Мы еще жили, как в коконе, в радужном пузыре, который мастерски
выдували в трубочку Леннон - Маккартни, еще ощущали себя непобедимыми
персонажами мультфильма "Желтая подлодка". С жизнью
здешней мы не были связаны, как дети. Нам еще предстояло родиться,
еще предстояло ощутить тяжелую глину на подошвах туфель.
Наша
рок-революция издыхала в скуке институтских лекций, под одуряющим
напором газетной чепухи; офицеры военных кафедр гнали ее стричься
в парикмахерскую, партсекретари заставляли спарывать сердечки
и яблочки с юбок и талдычили что-то о разлагающем влиянии
музыки "Битлз" на советскую молодежь. Наша рок-революция
превращалась в задерганную шизофреничку с бледным лицом, вздрагивающую
при первом звуке песен Пахмутовой. Ее "воспитывали".
Она обретала себя, превращаясь в изгоя, живущего на транквилизаторах.
Радужный
пузырь лопнул; мы разошлись по подвалам и углам, в ка морки
дворников и сторожей.
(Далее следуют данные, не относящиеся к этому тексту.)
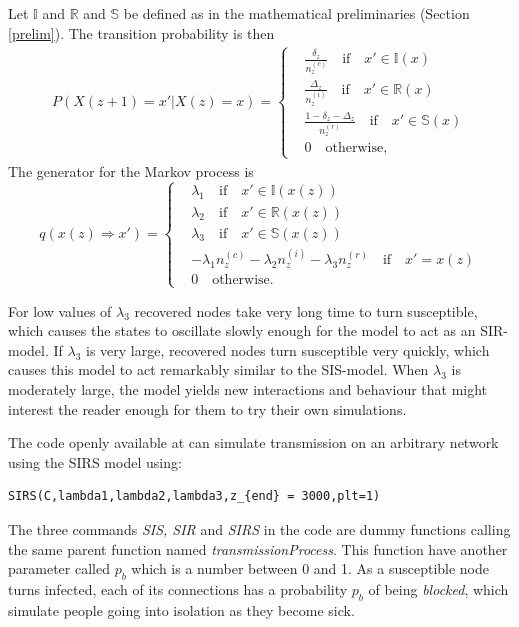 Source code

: \documentclass[12pt]{article} %
\numberwithin{equation}{section}
\begin{document}
Let $\mathbb{I}$ and $\mathbb{R}$ and $\mathbb{S}$ be defined as in the mathematical preliminaries (Section \ref{prelim}). The transition probability is then
\begin{equation} \label{firstPSIRS}
\begin{split}
P(X(z+1) = x' |X(z)= x) =
\begin{cases}
& \frac{\delta_z}{n_z^{(c)}}  \quad \text{if} \quad x' \in \mathbb{I}(x) \\
& \frac{\Delta_z}{n_z^{(i)}}  \quad \text{if} \quad x' \in \mathbb{R}(x) \\
& \frac{1-\delta_z-\Delta_z}{n_z^{(r)}}  \quad \text{if} \quad x' \in \mathbb{S}(x) \\
& 0 \quad \text{otherwise,}
\end{cases}
\end{split}
\end{equation}
The generator for the Markov process is
\begin{equation}\label{qSIRS}
    q(x(z)\Rightarrow x') = 
    \begin{cases}
    & \lambda_1 \quad \text{if} \quad x' \in \mathbb{I}(x(z)) \\
    & \lambda_2 \quad \text{if} \quad x' \in \mathbb{R}(x(z)) \\
    & \lambda_3 \quad \text{if} \quad x' \in \mathbb{S}(x(z)) \\
    & -\lambda_1n_z^{(c)}-\lambda_2n_z^{(i)}-\lambda_3n_z^{(r)}   \quad \text{if} \quad x' = x(z)\\
    & 0 \quad \text{otherwise.}
    \end{cases}
\end{equation}

For low values of $\lambda_3$ recovered nodes take very long time to turn susceptible, which causes the states to oscillate slowly enough for the model to act as an SIR-model. If $\lambda_3$ is very large, recovered nodes turn susceptible very quickly, which causes this model to act remarkably similar to the SIS-model. When $\lambda_3$ is moderately large, the model yields new interactions and behaviour that might interest the reader enough for them to try their own simulations.

The code openly available at \cite{github} can simulate transmission on an arbitrary network using the SIRS model using:

\begin{verbatim}
SIRS(C,lambda1,lambda2,lambda3,z_{end} = 3000,plt=1)
\end{verbatim}

The three commands \textit{SIS, SIR} and \textit{SIRS} in the code are dummy functions calling the same parent function named \textit{transmissionProcess}. This function have another parameter called $p_b$ which is a number between 0 and 1. As a susceptible node turns infected, each of its connections has a probability $p_b$ of being \textit{blocked}, which simulate people going into isolation as they become sick.

%
%
\printbibliography %
\end{document}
Наступало время одиночества, тоски,
время молчания, а не игр - время Джима Моррисона, чья музыка
в конце семидесятых набирала тайную славу в России. Ни одной
его пластинки, конечно, фирмой "Мелодия" выпущено
не было. Но это не имело никакого значения. Мальчики-пустозвоны
и девочки-попрыгуньи учились плавать в автономном режиме,
как подводные лодки. Крепость человеку - он сам. Все, что
нам надо, у нас есть, даже если у нас ничего нет. Так приблизительно
звучала эта философия.
Что
нам был в нашем тогдашнем подполье этот американец с задумчи
выми глазами? Что нам был в нашей долгой зиме этот человек,
шатавшийся по калифорнийским пляжам с их пальмочками и гирляндами
цветных лампочек? Это надо было понять. Я вслушивался в музыку
Моррисона, сидя в подвале литературного Музея имени Пушкина,
где работал ночным сторожем. Там у меня тоже был старенький,
на ладан дышащий магнитофон "Дайна". Ночью я включал
в залах свет, рассматривал домовую книгу князя Вяземского
("...дано Его Сиятельством Пахому два рубля на дрова..."),
откидывал шнурок и нагло разваливался на диванчике с подогнутыми
ножками, которому было сто пятьдесят лет и на котором сиживал,
быть может, сам Александр Сергеевич. Потом спускался вниз,
в комнату с огнетушителем, щелкал тумблером, рукой подталкивал
катушку, помогая магнитофону тянуть. В низком сводчатом подвале
с маленькими, прорезанными в толстых стенах окнами, неподалеку
от портрета Ленина и бюста Пушкина, в самой середке впавшего
в паралич времени звучал голос американца Моррисона, певшего
о чем-то, что каким-то чудом оказывалось моей жизнью. Он пел
о побеге - побег был и нашей вечной темой. Нас тянуло в Америку,
в Израиль, в подвал, в сторожа, куда угодно, лишь бы ускользнуть
от одуряющего брежневского маразма. Но он-то, он-то, живший
в свободной и сытой стране, с правом на выезд, с возможностью
петь, что хочет, - он отчего бежал? По десять раз за ночь
в пустом музее я слушал его "Странные дни" и постигал
его. Он чувствовал в жизни ту несвободу, которая лежит глубже
всех социальных систем и которая не связана с бедностью и
богатством; эта несвобода жизни-самой-по-себе придавала музыке
горький привкус и заставляла Моррисона испускать на концертах
яростные вопли.
Я
собирал его пластинки годами. Одну купил в конце семидесятых
на черном рынке у человека с крашенными в фиолетовый цвет
волосами. Другую в начале восьмидесятых купил на деньги, вырученные
от продажи ондатровой шапки, подаренной родителями. Потом
у кого-то выменял "Звездную коллекцию", выпущенную
после смерти Моррисона фирмой МИДИ. На обложке этой пластинки
он был снят в движении, в обороте - вот уходил, и окликнули,
и глянул. И - глаза: глаза человека, уже знающего то, что
нам, может быть, еще предстояло узнать и понять в наших подвалах.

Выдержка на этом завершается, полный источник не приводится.